Trudi Renwick, an economist with the union-backed Fiscal Policy Institute in New York, said globalization, the decline of manufacturing jobs, the expansion of low-wage service jobs, immigration and the weakening of unions have hurt those on the lower end of the economic scale.
In 38 states, the incomes of high-income families grew by a higher percentage than those of the lowest-income families; Alaska was the only state in which the reverse was true. The 11 states where the high and low incomes increased at about the same rate were mostly in the West and Midwest.
The greatest disparity between rich and poor was in New York, where the top 20 percent of wage earners had average incomes 8.1 times larger than the poorest 20 percent in the early 2000s. Texas had only a slightly smaller gap; Wyoming had the smallest disparity at a 5.2 to 1 ratio.

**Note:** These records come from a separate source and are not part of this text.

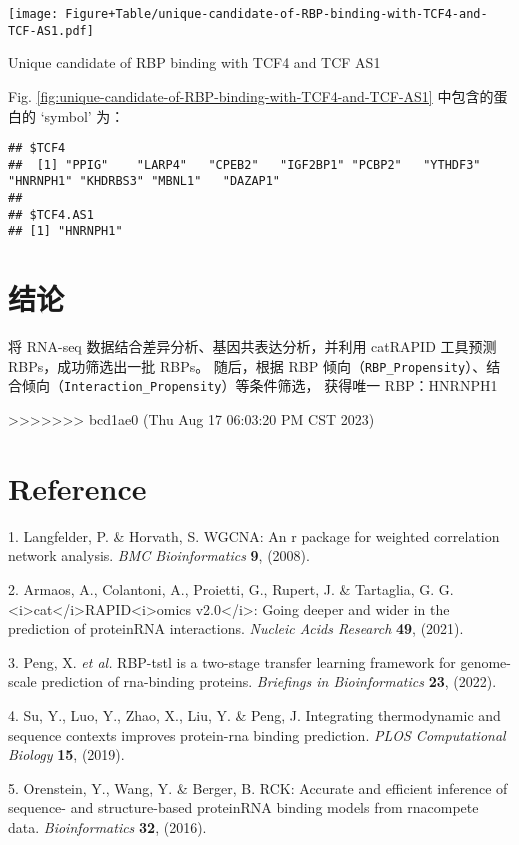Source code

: \documentclass[
]{article}
\newenvironment{cslreferences}%
  {}%
  {\par}
\begin{document}
\def\@captype{figure}
\begin{center}
\texttt{[image: Figure+Table/unique-candidate-of-RBP-binding-with-TCF4-and-TCF-AS1.pdf]}
\caption{Unique candidate of RBP binding with TCF4 and TCF AS1}\label{fig:unique-candidate-of-RBP-binding-with-TCF4-and-TCF-AS1}
\end{center}

Fig. \ref{fig:unique-candidate-of-RBP-binding-with-TCF4-and-TCF-AS1} 中包含的蛋白的 `symbol' 为：

\begin{verbatim}
## $TCF4
##  [1] "PPIG"    "LARP4"   "CPEB2"   "IGF2BP1" "PCBP2"   "YTHDF3"  "HNRNPH1" "KHDRBS3" "MBNL1"   "DAZAP1" 
## 
## $TCF4.AS1
## [1] "HNRNPH1"
\end{verbatim}

\hypertarget{con}{%
\section{结论}\label{con}}

将 RNA-seq 数据结合差异分析、基因共表达分析，并利用 catRAPID 工具预测 RBPs，成功筛选出一批 RBPs。
随后，根据 RBP 倾向（\texttt{RBP\_Propensity}）、结合倾向（\texttt{Interaction\_Propensity}）等条件筛选，
获得唯一 RBP：HNRNPH1

>>>>>>> bcd1ae0 (Thu Aug 17 06:03:20 PM CST 2023)
\hypertarget{bibliography}{%
\section*{Reference}\label{bibliography}}

\hypertarget{refs}{}
\begin{cslreferences}
\leavevmode\hypertarget{ref-WgcnaAnRPacLangfe2008}{}%
1. Langfelder, P. \& Horvath, S. WGCNA: An r package for weighted correlation network analysis. \emph{BMC Bioinformatics} \textbf{9}, (2008).

\leavevmode\hypertarget{ref-ICatIRapidArmaos2021}{}%
2. Armaos, A., Colantoni, A., Proietti, G., Rupert, J. \& Tartaglia, G. G. \textless i\textgreater cat\textless/i\textgreater RAPID\textless i\textgreater omics v2.0\textless/i\textgreater: Going deeper and wider in the prediction of proteinRNA interactions. \emph{Nucleic Acids Research} \textbf{49}, (2021).

\leavevmode\hypertarget{ref-RbpTstlIsATPeng2022}{}%
3. Peng, X. \emph{et al.} RBP-tstl is a two-stage transfer learning framework for genome-scale prediction of rna-binding proteins. \emph{Briefings in Bioinformatics} \textbf{23}, (2022).

\leavevmode\hypertarget{ref-IntegratingTheSuYu2019}{}%
4. Su, Y., Luo, Y., Zhao, X., Liu, Y. \& Peng, J. Integrating thermodynamic and sequence contexts improves protein-rna binding prediction. \emph{PLOS Computational Biology} \textbf{15}, (2019).

\leavevmode\hypertarget{ref-RckAccurateAOrenst2016}{}%
5. Orenstein, Y., Wang, Y. \& Berger, B. RCK: Accurate and efficient inference of sequence- and structure-based proteinRNA binding models from rnacompete data. \emph{Bioinformatics} \textbf{32}, (2016).
\end{cslreferences}
\end{document}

Matthew Maguire, a spokesman for the Business Council of New York state, said the money earned by the state's wealthiest residents is "something that everybody who cares about New York should be pleased about."
"New York's wealthy pay huge sums in taxes and those wealthy people and their taxes make it possible for New York to provide the nation's most generous social service programs to less fortunate New Yorkers," he said. "It also reflects the fact the state is a magnet for immigrants who come from the four corners of the globe to a state they see as symbol of economic activity."
Renwick said the government "needs to continue its commitment to correcting the natural outcomes of the marketplace" by raising the minimum wage with inflation and by tax policies like the earned income tax credit.
Renwick also suggested that governments, when giving tax breaks to companies, insist those companies provide jobs that pay higher wages.